# What the exercise asks
Print all of the records below again without a single difference.

--- --- ---

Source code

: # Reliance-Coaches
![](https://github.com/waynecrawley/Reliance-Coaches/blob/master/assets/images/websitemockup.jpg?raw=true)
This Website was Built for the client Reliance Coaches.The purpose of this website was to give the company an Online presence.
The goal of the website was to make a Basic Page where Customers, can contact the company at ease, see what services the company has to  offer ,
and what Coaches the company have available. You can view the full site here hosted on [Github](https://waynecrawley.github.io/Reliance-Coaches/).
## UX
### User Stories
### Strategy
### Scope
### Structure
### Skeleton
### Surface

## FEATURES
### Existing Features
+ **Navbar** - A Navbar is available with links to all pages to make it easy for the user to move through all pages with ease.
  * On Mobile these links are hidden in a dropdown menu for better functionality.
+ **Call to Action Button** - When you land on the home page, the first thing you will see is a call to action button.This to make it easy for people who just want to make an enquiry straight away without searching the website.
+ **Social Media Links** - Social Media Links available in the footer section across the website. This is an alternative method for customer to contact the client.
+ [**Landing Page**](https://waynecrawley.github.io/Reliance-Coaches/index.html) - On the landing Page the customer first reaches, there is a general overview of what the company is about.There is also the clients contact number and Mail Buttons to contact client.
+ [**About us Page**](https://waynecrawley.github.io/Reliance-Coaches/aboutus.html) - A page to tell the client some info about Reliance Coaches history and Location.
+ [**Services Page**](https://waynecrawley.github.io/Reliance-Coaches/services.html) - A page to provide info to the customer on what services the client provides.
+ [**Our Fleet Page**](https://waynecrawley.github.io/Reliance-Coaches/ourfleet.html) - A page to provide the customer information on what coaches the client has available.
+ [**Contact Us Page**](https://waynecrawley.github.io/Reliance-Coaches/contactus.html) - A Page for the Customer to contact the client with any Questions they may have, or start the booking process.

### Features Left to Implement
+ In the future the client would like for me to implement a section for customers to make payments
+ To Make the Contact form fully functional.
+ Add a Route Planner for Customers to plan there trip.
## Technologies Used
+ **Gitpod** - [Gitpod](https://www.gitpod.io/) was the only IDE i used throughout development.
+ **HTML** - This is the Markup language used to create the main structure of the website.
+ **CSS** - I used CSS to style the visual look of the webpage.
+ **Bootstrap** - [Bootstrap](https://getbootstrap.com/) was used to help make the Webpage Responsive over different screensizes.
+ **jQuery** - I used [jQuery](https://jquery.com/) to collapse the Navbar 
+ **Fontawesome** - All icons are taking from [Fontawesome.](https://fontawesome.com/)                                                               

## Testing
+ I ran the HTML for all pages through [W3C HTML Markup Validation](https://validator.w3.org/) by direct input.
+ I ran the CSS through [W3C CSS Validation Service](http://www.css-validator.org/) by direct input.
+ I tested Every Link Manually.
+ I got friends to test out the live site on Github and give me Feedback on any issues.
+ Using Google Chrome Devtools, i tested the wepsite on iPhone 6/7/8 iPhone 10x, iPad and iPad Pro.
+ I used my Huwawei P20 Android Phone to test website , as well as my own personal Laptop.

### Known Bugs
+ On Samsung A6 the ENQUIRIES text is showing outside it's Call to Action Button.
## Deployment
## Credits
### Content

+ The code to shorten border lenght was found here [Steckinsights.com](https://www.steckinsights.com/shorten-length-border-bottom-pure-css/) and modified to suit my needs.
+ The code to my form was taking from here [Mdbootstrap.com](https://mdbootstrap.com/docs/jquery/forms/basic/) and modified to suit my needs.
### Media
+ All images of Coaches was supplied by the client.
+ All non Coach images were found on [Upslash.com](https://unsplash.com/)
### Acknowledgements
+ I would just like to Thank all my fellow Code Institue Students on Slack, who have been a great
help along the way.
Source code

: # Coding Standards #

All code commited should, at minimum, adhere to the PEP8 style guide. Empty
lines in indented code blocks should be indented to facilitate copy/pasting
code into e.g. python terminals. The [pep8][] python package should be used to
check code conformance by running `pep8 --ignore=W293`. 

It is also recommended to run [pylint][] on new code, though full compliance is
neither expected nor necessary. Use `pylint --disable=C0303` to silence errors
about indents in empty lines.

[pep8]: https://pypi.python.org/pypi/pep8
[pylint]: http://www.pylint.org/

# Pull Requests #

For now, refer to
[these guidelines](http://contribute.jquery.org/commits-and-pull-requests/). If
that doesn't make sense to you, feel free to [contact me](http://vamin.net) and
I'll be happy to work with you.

--- --- ---

# Result of the task
Source code

: # Reliance-Coaches
![](https://github.com/waynecrawley/Reliance-Coaches/blob/master/assets/images/websitemockup.jpg?raw=true)
This Website was Built for the client Reliance Coaches.The purpose of this website was to give the company an Online presence.
The goal of the website was to make a Basic Page where Customers, can contact the company at ease, see what services the company has to  offer ,
and what Coaches the company have available. You can view the full site here hosted on [Github](https://waynecrawley.github.io/Reliance-Coaches/).
## UX
### User Stories
### Strategy
### Scope
### Structure
### Skeleton
### Surface

## FEATURES
### Existing Features
+ **Navbar** - A Navbar is available with links to all pages to make it easy for the user to move through all pages with ease.
  * On Mobile these links are hidden in a dropdown menu for better functionality.
+ **Call to Action Button** - When you land on the home page, the first thing you will see is a call to action button.This to make it easy for people who just want to make an enquiry straight away without searching the website.
+ **Social Media Links** - Social Media Links available in the footer section across the website. This is an alternative method for customer to contact the client.
+ [**Landing Page**](https://waynecrawley.github.io/Reliance-Coaches/index.html) - On the landing Page the customer first reaches, there is a general overview of what the company is about.There is also the clients contact number and Mail Buttons to contact client.
+ [**About us Page**](https://waynecrawley.github.io/Reliance-Coaches/aboutus.html) - A page to tell the client some info about Reliance Coaches history and Location.
+ [**Services Page**](https://waynecrawley.github.io/Reliance-Coaches/services.html) - A page to provide info to the customer on what services the client provides.
+ [**Our Fleet Page**](https://waynecrawley.github.io/Reliance-Coaches/ourfleet.html) - A page to provide the customer information on what coaches the client has available.
+ [**Contact Us Page**](https://waynecrawley.github.io/Reliance-Coaches/contactus.html) - A Page for the Customer to contact the client with any Questions they may have, or start the booking process.

### Features Left to Implement
+ In the future the client would like for me to implement a section for customers to make payments
+ To Make the Contact form fully functional.
+ Add a Route Planner for Customers to plan there trip.
## Technologies Used
+ **Gitpod** - [Gitpod](https://www.gitpod.io/) was the only IDE i used throughout development.
+ **HTML** - This is the Markup language used to create the main structure of the website.
+ **CSS** - I used CSS to style the visual look of the webpage.
+ **Bootstrap** - [Bootstrap](https://getbootstrap.com/) was used to help make the Webpage Responsive over different screensizes.
+ **jQuery** - I used [jQuery](https://jquery.com/) to collapse the Navbar 
+ **Fontawesome** - All icons are taking from [Fontawesome.](https://fontawesome.com/)                                                               

## Testing
+ I ran the HTML for all pages through [W3C HTML Markup Validation](https://validator.w3.org/) by direct input.
+ I ran the CSS through [W3C CSS Validation Service](http://www.css-validator.org/) by direct input.
+ I tested Every Link Manually.
+ I got friends to test out the live site on Github and give me Feedback on any issues.
+ Using Google Chrome Devtools, i tested the wepsite on iPhone 6/7/8 iPhone 10x, iPad and iPad Pro.
+ I used my Huwawei P20 Android Phone to test website , as well as my own personal Laptop.

### Known Bugs
+ On Samsung A6 the ENQUIRIES text is showing outside it's Call to Action Button.
## Deployment
## Credits
### Content

+ The code to shorten border lenght was found here [Steckinsights.com](https://www.steckinsights.com/shorten-length-border-bottom-pure-css/) and modified to suit my needs.
+ The code to my form was taking from here [Mdbootstrap.com](https://mdbootstrap.com/docs/jquery/forms/basic/) and modified to suit my needs.
### Media
+ All images of Coaches was supplied by the client.
+ All non Coach images were found on [Upslash.com](https://unsplash.com/)
### Acknowledgements
+ I would just like to Thank all my fellow Code Institue Students on Slack, who have been a great
help along the way.
Source code

: # Coding Standards #

All code commited should, at minimum, adhere to the PEP8 style guide. Empty
lines in indented code blocks should be indented to facilitate copy/pasting
code into e.g. python terminals. The [pep8][] python package should be used to
check code conformance by running `pep8 --ignore=W293`. 

It is also recommended to run [pylint][] on new code, though full compliance is
neither expected nor necessary. Use `pylint --disable=C0303` to silence errors
about indents in empty lines.

[pep8]: https://pypi.python.org/pypi/pep8
[pylint]: http://www.pylint.org/

# Pull Requests #

For now, refer to
[these guidelines](http://contribute.jquery.org/commits-and-pull-requests/). If
that doesn't make sense to you, feel free to [contact me](http://vamin.net) and
I'll be happy to work with you.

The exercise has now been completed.